Interview : Fink (04-2006)

Interview : Fink (04-2006)

A une heure de son concert au Triptyque où il présente son nouvel album, le premier à sonorité folk, Fink nous reçoit dans un café à quelques mètres de la salle parisienne…

Comment vas-tu?
Un tout petit peu nerveux! Je n’ai pas encore beaucoup tourné, donc j’ai toujours la pression quand je dois faire une scène. C’est mon premier concert à l’international. Pour l’instant je n’ai joué qu’à Londres et à Brighton. Et là, en plus, les gens font la queue devant la salle! Ça me la met encore plus… Donc pour l’instant je n’ai joué qu’en Grande-Bretagne avec ce disque. J’ai mixé dans le monde entier, mais ça ne donne pas les mêmes sensations du tout. Quand tu es DJ, tu as les platines qui te cachent, on dirait un château fort, et tu es occupé à choisir tes disques. Ça demande de la concentration. En plus, personne ne vient t’applaudir ou te huer. Ce n’est pas plus ou moins facile, mais c’est juste complètement différent. Franchement, quand tu es un DJ Ninja Tune, c’est aussi beaucoup de pression, tout le monde t’attend un peu au tournant. Le label, en lui-même, est un tel gage de qualité que tu n’as pas vraiment le droit de décevoir. Partout où tu vas, quand c’est à toi de rentrer en piste, les gens t’attendent au tournant.

Justement, comment es-tu rentré dans l’écurie Ninja Tune?
De la manière la plus simple qu’il soit. Je leur ai envoyé une démo! J’étais déjà signé sur un autre label qui s’appelait Kickin, qui était assez porté sur la techno, ce que je faisais à l’époque. Je faisais de l’ambiant pour être exact. En fait, je faisais partie d’un groupe, on était trois, et on a fini par se séparer. On n’arrêtait pas de se disputer. C’est assez courrant quand on a un groupe de musique électronique, on joue tous du même instrument et donc on a rapidement tendance à se marcher sur les pieds. On a donc splitté quand on enregistrait notre deuxième album. On avait que cinq chansons de terminées, de l’ambiant on était plutôt en train de passer à du trip hop. Et sur ces cinq chansons, y en avait une qui était vraiment bonne, c’était un morceau Drum n’Bass, au moment où cette musique commençait à peine, au début des années 90. On l’a envoyée à Ninja. C’était à une période où eux se demandaient quoi faire de toutes ces démos qu’ils recevaient, où la plupart du temps il n’y avait qu’une chanson qui était vraiment bonne.
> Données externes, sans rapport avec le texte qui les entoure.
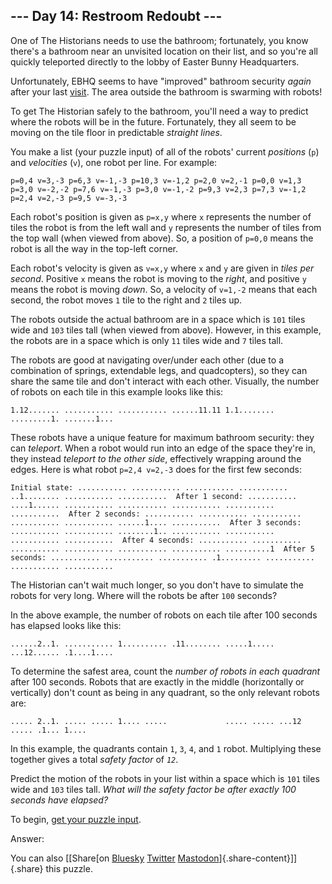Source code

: ## \-\-- Day 14: Restroom Redoubt \-\--

One of The Historians needs to use the bathroom; fortunately, you know
there\'s a bathroom near an unvisited location on their list, and so
you\'re all quickly teleported directly to the lobby of Easter Bunny
Headquarters.

Unfortunately, EBHQ seems to have \"improved\" bathroom security *again*
after your last [visit](/2016/day/2). The area outside the bathroom is
swarming with robots!

To get The Historian safely to the bathroom, you\'ll need a way to
predict where the robots will be in the future. Fortunately, they all
seem to be moving on the tile floor in predictable *straight lines*.

You make a list (your puzzle input) of all of the robots\' current
*positions* (`p`) and *velocities* (`v`), one robot per line. For
example:

    p=0,4 v=3,-3 p=6,3 v=-1,-3 p=10,3 v=-1,2 p=2,0 v=2,-1 p=0,0 v=1,3 p=3,0 v=-2,-2 p=7,6 v=-1,-3 p=3,0 v=-1,-2 p=9,3 v=2,3 p=7,3 v=-1,2 p=2,4 v=2,-3 p=9,5 v=-3,-3 

Each robot\'s position is given as `p=x,y` where `x` represents the
number of tiles the robot is from the left wall and `y` represents the
number of tiles from the top wall (when viewed from above). So, a
position of `p=0,0` means the robot is all the way in the top-left
corner.

Each robot\'s velocity is given as `v=x,y` where `x` and `y` are given
in *tiles per second*. Positive `x` means the robot is moving to the
*right*, and positive `y` means the robot is moving *down*. So, a
velocity of `v=1,-2` means that each second, the robot moves `1` tile to
the right and `2` tiles up.

The robots outside the actual bathroom are in a space which is `101`
tiles wide and `103` tiles tall (when viewed from above). However, in
this example, the robots are in a space which is only `11` tiles wide
and `7` tiles tall.

The robots are good at navigating over/under each other (due to a
combination of springs, extendable legs, and quadcopters), so they can
share the same tile and don\'t interact with each other. Visually, the
number of robots on each tile in this example looks like this:

    1.12....... ........... ........... ......11.11 1.1........ .........1. .......1... 

These robots have a unique feature for maximum bathroom security: they
can *teleport*. When a robot would run into an edge of the space
they\'re in, they instead *teleport to the other side*, effectively
wrapping around the edges. Here is what robot `p=2,4 v=2,-3` does for
the first few seconds:

    Initial state: ........... ........... ........... ........... ..1........ ........... ...........  After 1 second: ........... ....1...... ........... ........... ........... ........... ...........  After 2 seconds: ........... ........... ........... ........... ........... ......1.... ...........  After 3 seconds: ........... ........... ........1.. ........... ........... ........... ...........  After 4 seconds: ........... ........... ........... ........... ........... ........... ..........1  After 5 seconds: ........... ........... ........... .1......... ........... ........... ........... 

The Historian can\'t wait much longer, so you don\'t have to simulate
the robots for very long. Where will the robots be after `100` seconds?

In the above example, the number of robots on each tile after 100
seconds has elapsed looks like this:

    ......2..1. ........... 1.......... .11........ .....1..... ...12...... .1....1.... 

To determine the safest area, count the *number of robots in each
quadrant* after 100 seconds. Robots that are exactly in the middle
(horizontally or vertically) don\'t count as being in any quadrant, so
the only relevant robots are:

    ..... 2..1. ..... ..... 1.... .....             ..... ..... ...12 ..... .1... 1.... 

In this example, the quadrants contain `1`, `3`, `4`, and `1` robot.
Multiplying these together gives a total *safety factor* of *`12`*.

Predict the motion of the robots in your list within a space which is
`101` tiles wide and `103` tiles tall. *What will the safety factor be
after exactly 100 seconds have elapsed?*

To begin, [get your puzzle input](14/input).

Answer:

You can also [\[Share[on
[Bluesky](https://bsky.app/intent/compose?text=%22Restroom+Redoubt%22+%2D+Day+14+%2D+Advent+of+Code+2024+%23AdventOfCode+https%3A%2F%2Fadventofcode%2Ecom%2F2024%2Fday%2F14)
[Twitter](https://twitter.com/)
[Mastodon](https://mastodon.social/)]{.share-content}\]]{.share} this
puzzle.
Et ils ont décidé de sortir une compilation avec tous ces morceaux. Le nôtre a été sélectionné. Ils nous ont recontacté après pour savoir où on en était dans nos projets, et pour nous faire savoir qu’ils étaient vraiment intéressés pour suivre notre musique. On leur a dit qu’on s’était séparés, et ils avaient l’air vraiment déçus! Ils ont quand même insisté, nous demandant si on continuait à faire de la musique individuellement et, si oui, si on pouvait leur envoyer des démos. Je crois que j’étais le seul de nous trois qui était vraiment motivé à l’idée de bosser avec Ninja Tune. J’ai tellement progressé en tant que DJ quand j’ai intégré cette écurie! Quand tu tournes avec eux, tu es obligé d’être au top.Moi, j’ai appris énormément d’un mec comme DJ Food! Il m’impressionnait vachement, et du coup j’ai dû travailler comme un fou pour essayer d’être à son niveau.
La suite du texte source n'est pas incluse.